5th/6th/7th /UDFA players who excel and beat out lazier higher-drafted players are fantastic team-building assets who show everyone the importance of hard work. It lengthens the bench, makes for a solid top-to-bottom rosters, and it actually wins championships.

If a team has a stellar collection of cornerbacks, for example, does it matter where they were drafted? EFF no.

You make educated guesses on high picks and sometimes they don't work out, but sometimes it's mostly due to hungrier and yes BETTER players running them out of town. When that happens, you have a Patriots way, rather than a Jets way.
 
Littered? No but through Bill’s tenure he seems to be looking for someone who can play that role.

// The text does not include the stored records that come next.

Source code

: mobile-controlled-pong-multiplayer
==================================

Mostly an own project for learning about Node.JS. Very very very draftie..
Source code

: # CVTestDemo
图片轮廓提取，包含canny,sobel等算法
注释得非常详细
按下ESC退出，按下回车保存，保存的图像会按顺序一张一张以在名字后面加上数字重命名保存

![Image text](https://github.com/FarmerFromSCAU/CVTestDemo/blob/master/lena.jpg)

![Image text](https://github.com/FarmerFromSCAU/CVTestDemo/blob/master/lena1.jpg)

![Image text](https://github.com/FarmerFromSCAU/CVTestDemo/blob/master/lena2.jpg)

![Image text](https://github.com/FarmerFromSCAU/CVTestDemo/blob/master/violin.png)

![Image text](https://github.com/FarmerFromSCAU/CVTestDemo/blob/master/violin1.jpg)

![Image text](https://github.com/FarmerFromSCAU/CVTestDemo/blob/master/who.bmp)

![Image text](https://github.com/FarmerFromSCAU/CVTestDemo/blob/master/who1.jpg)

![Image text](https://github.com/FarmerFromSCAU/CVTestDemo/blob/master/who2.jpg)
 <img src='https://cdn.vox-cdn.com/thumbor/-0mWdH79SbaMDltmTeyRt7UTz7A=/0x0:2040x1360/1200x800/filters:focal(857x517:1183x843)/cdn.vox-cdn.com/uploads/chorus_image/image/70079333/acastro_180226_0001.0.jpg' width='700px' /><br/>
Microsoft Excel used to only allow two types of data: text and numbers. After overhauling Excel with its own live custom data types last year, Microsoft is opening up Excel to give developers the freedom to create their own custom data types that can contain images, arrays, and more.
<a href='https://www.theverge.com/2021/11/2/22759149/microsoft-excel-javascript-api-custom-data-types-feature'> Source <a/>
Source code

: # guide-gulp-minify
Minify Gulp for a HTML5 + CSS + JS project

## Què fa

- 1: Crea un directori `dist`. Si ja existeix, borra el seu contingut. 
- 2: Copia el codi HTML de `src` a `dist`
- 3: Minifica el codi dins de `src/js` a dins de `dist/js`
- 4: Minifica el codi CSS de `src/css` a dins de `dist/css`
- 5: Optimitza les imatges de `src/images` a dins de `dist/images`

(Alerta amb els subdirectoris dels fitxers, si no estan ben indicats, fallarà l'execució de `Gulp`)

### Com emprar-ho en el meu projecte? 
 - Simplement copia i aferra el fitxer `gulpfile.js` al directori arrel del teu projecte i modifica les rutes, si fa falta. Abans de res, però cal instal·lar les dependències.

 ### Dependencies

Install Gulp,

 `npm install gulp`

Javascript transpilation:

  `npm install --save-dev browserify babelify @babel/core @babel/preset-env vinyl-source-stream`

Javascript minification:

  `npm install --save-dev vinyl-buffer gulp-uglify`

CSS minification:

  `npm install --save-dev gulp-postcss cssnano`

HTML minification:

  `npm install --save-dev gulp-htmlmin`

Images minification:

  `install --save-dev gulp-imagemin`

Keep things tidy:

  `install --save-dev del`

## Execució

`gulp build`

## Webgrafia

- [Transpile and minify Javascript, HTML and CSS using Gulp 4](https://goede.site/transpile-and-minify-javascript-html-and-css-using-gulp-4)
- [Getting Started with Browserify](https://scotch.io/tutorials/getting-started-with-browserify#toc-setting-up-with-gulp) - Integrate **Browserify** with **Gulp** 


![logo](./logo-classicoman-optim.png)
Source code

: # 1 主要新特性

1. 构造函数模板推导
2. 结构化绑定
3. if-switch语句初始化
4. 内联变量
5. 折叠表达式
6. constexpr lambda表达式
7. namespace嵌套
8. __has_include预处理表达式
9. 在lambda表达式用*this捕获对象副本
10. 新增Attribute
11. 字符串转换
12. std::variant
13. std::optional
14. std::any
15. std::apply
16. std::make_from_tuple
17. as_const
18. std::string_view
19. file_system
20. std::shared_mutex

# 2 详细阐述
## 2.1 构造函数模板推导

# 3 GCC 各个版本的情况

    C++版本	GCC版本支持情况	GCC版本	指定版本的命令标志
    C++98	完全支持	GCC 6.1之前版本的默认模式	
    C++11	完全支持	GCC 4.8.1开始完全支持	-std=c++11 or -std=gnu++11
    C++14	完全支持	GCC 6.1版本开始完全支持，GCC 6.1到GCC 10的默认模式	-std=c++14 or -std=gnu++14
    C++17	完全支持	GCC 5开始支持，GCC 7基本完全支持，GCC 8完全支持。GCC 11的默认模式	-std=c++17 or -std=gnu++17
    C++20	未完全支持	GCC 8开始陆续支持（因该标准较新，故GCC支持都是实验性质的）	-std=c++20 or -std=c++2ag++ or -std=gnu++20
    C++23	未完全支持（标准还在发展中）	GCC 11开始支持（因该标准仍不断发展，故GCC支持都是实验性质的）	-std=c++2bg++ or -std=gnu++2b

He’s tried different safety/LB hybrids from Don Davis, the Tank Johnson signing, Jordan Richards, KGH and now potential interest in Cravens.

now that's a list for the ages
 
I would add,

A second round pick who doesn't make it because he is far outplayed by later-drafted (or even undrafted), hungrier players at the same position...

indicates an organization that can recognize and develop under-drafted talent, fairly assess their higher value and greater potential, and then cut bait on the higher-paid and under-performing 2nd round pick, without giving a rats ass about what it "looks like" to the armchair experts.

Criticism by the media and sports talking heads happen all the time.. BB's response, "It is what it is" or we are focusing on Pittsburgh.

They draft who they think best fits this system and need and block out the noise..

With 6 SB's one might reasonably deduce it works pretty good.. no every draft pick works out, but somehow they build extremely strong teams that are consistently very, very competitive.. it is about team building, not collecting talent.
 
Because unlike the draft experts on this board, no team hits on every pick. The Patriots are time and again rated as one of the top drafting teams in the league, especially when you throw in the fact they have had multiple picks taken away and always draft near or at the bottom of the draft.
 
This stuff is tough to read about. Happens way too often to be comfortable with it, or to simply label it an acceptable inherent risk of the game.

I'm surprised either of 2 specific posters didn't swoop in to say "they're adults who make their own decisions" like they usually do.
 
name sounds like a restaurant dish
 
Phonetically speaking, a horrible name for a player in Boston.